The reason they were never sold was because the original artist, Carolyn Hall Young, did not approve and PPI-ART stopped making them.
You might give that one some thought since she's a member on this forum.

Bret
PPI-ART COLLECTOR


----------



## audiobaun (Jun 8, 2011)

PPI-ART COLLECTOR said:


> You mean like these?
> 
> http://www.diymobileaudio.com/forum...-amps-my-true-black-art-series-creations.html
> 
> ...


Nicely put..I would not pay for that, as it down grades the character of historical essence of the amplifier,as to Art/and a genuine Realm.Id rather have a rusted up old school amp that has seen signs of abuse/wear n tear/years of displacement.To me thats like taking a 57 chevy truck, and putting a 2000 front clip on it..Sorry..I dont think I would do that with my old school amps by far.


----------



## $LICK CALIFA$ (Feb 9, 2012)

I def agree w/the above regarding the art series amps, but if its just about any other amp from then or even today it's hard to not want something as close to oem as possible. For example, I have an esx 120.4 with the infamous paint chipping on the heatsink. There is no graphic on the amp but I would definitely like it to match as closely as possible to my esx 275.2. Am I wrong for wanting my precious to be pretty too? Just a thought...


----------



## audiobaun (Jun 8, 2011)

$LICK CALIFA$ said:


> I def agree w/the above regarding the art series amps, but if its just about any other amp from then or even today it's hard to not want something as close to oem as possible. For example, I have an esx 120.4 with the infamous paint chipping on the heatsink. There is no graphic on the amp but I would definitely like it to match as closely as possible to my esx 275.2. Am I wrong for wanting my precious to be pretty too? Just a thought...
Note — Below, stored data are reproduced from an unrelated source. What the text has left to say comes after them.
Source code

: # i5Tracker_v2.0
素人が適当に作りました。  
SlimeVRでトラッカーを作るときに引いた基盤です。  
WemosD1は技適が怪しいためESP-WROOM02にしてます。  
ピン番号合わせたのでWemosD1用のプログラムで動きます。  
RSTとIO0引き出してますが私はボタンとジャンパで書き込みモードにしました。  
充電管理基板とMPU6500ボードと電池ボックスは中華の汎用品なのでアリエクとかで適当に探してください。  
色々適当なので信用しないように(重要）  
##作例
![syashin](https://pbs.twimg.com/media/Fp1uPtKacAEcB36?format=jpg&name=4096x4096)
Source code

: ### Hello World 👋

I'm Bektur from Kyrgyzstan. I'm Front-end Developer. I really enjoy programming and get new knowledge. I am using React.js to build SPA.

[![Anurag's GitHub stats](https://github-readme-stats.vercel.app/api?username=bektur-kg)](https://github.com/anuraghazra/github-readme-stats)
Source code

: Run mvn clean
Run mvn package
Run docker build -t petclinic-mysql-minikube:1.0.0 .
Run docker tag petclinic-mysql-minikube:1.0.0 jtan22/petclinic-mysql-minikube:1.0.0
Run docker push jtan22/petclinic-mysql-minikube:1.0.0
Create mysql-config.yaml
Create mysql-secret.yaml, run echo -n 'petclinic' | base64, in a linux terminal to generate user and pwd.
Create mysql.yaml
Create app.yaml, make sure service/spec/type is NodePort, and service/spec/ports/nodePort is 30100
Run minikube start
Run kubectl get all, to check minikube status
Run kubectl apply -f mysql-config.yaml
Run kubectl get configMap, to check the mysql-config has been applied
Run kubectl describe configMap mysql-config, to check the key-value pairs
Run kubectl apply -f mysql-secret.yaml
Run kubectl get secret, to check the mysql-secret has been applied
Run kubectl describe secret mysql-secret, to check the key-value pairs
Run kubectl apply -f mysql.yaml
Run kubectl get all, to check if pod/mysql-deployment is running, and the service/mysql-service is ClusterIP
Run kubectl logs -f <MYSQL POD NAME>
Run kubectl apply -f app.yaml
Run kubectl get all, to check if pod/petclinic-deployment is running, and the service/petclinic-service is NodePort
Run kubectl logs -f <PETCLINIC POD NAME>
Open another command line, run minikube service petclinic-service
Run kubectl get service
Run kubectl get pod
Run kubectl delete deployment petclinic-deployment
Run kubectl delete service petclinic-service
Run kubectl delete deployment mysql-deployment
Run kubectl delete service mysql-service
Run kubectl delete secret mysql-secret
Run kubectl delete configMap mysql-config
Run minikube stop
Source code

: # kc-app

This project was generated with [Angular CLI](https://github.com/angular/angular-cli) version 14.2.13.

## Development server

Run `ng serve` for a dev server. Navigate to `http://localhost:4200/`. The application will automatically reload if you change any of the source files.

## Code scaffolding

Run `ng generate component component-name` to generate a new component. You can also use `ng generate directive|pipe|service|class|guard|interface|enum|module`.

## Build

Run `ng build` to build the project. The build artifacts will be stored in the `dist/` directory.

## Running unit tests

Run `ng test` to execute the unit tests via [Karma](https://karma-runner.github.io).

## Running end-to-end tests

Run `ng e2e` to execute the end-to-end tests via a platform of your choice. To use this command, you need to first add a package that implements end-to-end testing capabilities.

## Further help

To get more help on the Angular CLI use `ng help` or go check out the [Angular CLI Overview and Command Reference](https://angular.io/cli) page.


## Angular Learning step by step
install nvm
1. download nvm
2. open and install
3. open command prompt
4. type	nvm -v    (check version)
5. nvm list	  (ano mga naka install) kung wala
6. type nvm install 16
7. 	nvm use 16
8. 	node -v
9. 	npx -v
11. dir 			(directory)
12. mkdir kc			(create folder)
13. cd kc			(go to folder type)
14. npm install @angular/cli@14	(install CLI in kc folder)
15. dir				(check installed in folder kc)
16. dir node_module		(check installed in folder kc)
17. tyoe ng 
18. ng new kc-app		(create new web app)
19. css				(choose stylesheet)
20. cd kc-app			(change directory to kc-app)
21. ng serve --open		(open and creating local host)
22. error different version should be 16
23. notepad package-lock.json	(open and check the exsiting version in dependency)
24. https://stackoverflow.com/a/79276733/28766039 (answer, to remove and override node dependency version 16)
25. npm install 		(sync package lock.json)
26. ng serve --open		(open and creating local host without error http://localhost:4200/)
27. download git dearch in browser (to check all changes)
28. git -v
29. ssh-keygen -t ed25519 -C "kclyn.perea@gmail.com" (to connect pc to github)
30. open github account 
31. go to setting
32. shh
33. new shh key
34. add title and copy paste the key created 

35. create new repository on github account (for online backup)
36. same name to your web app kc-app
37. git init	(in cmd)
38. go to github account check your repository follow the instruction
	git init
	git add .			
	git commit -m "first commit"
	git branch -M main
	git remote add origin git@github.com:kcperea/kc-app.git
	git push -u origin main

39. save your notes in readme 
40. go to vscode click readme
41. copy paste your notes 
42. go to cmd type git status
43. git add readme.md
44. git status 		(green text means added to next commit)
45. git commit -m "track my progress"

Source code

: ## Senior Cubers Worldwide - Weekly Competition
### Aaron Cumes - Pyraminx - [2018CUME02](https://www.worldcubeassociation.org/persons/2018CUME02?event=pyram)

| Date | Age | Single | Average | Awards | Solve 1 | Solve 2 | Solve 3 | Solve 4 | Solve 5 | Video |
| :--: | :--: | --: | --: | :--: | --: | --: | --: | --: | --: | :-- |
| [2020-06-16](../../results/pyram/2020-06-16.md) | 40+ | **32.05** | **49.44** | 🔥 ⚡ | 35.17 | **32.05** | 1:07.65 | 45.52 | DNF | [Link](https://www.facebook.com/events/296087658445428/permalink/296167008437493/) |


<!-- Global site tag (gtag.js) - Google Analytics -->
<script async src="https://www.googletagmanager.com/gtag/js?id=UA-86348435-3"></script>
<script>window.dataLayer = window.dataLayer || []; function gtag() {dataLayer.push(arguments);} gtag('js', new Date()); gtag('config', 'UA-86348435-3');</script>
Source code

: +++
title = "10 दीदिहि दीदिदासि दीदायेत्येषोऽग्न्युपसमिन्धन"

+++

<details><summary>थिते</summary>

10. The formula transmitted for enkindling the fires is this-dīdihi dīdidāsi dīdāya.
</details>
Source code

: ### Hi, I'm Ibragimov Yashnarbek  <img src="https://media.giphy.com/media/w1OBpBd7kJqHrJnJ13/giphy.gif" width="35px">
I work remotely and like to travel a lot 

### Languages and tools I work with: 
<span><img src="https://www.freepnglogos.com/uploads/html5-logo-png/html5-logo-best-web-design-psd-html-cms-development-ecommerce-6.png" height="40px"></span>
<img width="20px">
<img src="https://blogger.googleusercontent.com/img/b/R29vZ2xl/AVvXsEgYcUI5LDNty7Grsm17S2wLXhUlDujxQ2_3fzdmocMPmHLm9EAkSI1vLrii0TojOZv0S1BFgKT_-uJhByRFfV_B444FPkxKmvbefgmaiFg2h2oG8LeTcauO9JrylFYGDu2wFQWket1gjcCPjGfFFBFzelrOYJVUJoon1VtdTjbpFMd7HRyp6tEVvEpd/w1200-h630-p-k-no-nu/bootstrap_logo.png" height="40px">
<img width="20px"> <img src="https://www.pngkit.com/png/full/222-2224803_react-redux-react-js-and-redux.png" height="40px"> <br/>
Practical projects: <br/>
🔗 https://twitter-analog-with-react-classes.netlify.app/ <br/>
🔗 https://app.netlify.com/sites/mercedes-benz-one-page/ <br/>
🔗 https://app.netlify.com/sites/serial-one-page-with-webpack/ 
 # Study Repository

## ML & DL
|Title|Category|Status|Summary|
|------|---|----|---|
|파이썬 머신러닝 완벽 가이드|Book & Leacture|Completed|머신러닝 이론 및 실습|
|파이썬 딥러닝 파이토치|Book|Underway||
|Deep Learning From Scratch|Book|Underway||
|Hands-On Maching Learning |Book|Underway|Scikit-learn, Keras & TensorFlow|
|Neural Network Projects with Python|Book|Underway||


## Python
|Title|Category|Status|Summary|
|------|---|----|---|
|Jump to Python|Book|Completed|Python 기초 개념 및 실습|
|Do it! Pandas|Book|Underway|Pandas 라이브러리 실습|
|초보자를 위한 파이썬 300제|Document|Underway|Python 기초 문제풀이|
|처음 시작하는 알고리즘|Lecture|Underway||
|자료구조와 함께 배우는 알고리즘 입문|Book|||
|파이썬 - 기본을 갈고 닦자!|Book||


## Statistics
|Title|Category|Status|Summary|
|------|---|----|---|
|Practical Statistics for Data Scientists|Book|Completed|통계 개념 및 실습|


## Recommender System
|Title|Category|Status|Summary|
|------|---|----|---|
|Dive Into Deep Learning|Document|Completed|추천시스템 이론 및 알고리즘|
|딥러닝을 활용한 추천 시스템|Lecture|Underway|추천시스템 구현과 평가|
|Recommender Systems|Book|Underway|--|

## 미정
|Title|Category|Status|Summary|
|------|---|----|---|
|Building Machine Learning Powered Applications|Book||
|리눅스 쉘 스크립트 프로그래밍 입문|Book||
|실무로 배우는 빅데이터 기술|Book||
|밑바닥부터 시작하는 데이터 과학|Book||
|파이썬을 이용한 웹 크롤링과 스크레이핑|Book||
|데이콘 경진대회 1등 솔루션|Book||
Honestly..You paid for the amplifier, and just as a home or? you should be able to paint what ever color chosen??Everyone has a preference, and I choose not too.


----------



## $LICK CALIFA$ (Feb 9, 2012)

to each his own...


----------



## King Nothing (Oct 10, 2005)

I would have paid someone to refinish my old school MTX thunders. Depends on the price I guess. The graphics are the hard part


----------



## Cobra 19 & 54 (Dec 3, 2012)

Sorry guys, a noob here is going to resurrect this one. I am a Gen 1 Orion collector/ finatic, and my opinion varies. If the amp going in for repairs or restoration is an 8 out of 10 (minor wear and scratches ) DON"T TOUCH IT!!!!, if its below that then definately do it. I'll have to get some of my resto stuff put up here for you to see. I have screens made for all the old "stars and moon" amps I restore. I have the original colors of the silk screening, and anodizing. They come out looking flawless. Fixing the dings takes time for it to look good, but I still love finding the near perfect items and leaving them alone.


----------



## robert_wrath (Apr 24, 2011)

The Audio Art Series amplifiers would be the majority of the business drawn in for Resto.


----------



## sinister-kustoms (Jul 22, 2009)

What sort of media are you talking about? If it's a vinyl print, then no. If it's something like Hydro-dipping, then yes!


----------



## Hextall 27 (Jan 20, 2010)

I would love to see a proper way to restore the Art Series graphics. It would mean taking the amp down to bare metal, powder coating and then silk screening. Anything else, like those stickers, makes the amp a lot less collectable. The problem is of course Mrs Young owns that art work and she will for 70 years after she passes if I'm not mistaken. It would be nice if someone with the proper machinery could strike a deal with her. It would almost be worth it if you were VERY dedicated and didn't mind giving up part of your profit to her. Of course you shouldn't, without her art you don't have a product.


----------



## Cobra 19 & 54 (Dec 3, 2012)

PPI-ART COLLECTOR said:


> The reason they were never sold was because the original artist, Carolyn Hall Young, did not approve and PPI-ART stopped making them.
> You might give that one some thought since she's a member on this forum.
> 
> Bret
> PPI-ART COLLECTOR


Interested in hearing more about this. So even if I made the screens for the amps I own, it is technically infringement?


----------



## Darth SQ (Sep 17, 2010)

Cobra 19 & 54 said:


> Interested in hearing more about this. So even if I made the screens for the amps I own, it is technically infringement?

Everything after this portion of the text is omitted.